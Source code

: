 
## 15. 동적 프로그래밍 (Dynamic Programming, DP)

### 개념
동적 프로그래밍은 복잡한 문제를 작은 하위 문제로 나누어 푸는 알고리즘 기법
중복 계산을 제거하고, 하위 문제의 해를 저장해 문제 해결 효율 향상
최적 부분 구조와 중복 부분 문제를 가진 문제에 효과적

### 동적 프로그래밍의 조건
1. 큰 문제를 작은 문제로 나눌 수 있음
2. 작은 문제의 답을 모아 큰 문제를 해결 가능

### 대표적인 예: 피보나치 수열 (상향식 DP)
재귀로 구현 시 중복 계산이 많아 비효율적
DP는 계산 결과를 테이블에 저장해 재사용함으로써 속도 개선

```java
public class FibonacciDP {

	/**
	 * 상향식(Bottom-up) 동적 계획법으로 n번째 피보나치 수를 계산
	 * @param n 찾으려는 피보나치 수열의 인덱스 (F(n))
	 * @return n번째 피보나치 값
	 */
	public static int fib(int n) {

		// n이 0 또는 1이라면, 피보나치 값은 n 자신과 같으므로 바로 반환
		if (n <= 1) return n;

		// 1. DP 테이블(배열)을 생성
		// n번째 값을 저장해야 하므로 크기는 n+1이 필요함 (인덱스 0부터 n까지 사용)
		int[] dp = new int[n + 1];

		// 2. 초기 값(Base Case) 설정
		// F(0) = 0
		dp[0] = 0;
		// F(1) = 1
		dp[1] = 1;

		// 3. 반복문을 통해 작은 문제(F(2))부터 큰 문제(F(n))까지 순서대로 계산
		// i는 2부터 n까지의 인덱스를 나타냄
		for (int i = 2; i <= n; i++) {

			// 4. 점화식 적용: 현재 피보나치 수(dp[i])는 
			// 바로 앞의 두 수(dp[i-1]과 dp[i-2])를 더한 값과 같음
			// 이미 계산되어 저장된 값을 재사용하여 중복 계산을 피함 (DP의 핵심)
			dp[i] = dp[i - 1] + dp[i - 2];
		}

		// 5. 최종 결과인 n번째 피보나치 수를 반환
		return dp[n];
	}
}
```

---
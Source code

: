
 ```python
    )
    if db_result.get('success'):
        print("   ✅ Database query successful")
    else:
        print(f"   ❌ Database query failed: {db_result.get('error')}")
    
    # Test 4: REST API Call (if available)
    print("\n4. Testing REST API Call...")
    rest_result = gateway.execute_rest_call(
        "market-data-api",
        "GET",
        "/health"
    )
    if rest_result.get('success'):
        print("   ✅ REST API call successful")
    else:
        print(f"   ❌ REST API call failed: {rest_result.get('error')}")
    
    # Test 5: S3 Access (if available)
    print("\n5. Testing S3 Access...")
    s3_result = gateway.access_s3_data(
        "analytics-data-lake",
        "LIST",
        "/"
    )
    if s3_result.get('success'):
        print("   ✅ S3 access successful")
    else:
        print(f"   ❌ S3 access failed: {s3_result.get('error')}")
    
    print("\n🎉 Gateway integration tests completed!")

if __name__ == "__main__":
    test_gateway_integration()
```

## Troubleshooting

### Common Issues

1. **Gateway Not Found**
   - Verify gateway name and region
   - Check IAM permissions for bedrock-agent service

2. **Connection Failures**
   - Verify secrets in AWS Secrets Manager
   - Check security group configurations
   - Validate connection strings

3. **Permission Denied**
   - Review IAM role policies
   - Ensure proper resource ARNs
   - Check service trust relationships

■ Exercise ■
Copy whichever lines of the records above contain the word "error".

■ Answer space ■
        print(f"   ❌ Database query failed: {db_result.get('error')}")
        print(f"   ❌ REST API call failed: {rest_result.get('error')}")
        print(f"   ❌ S3 access failed: {s3_result.get('error')}")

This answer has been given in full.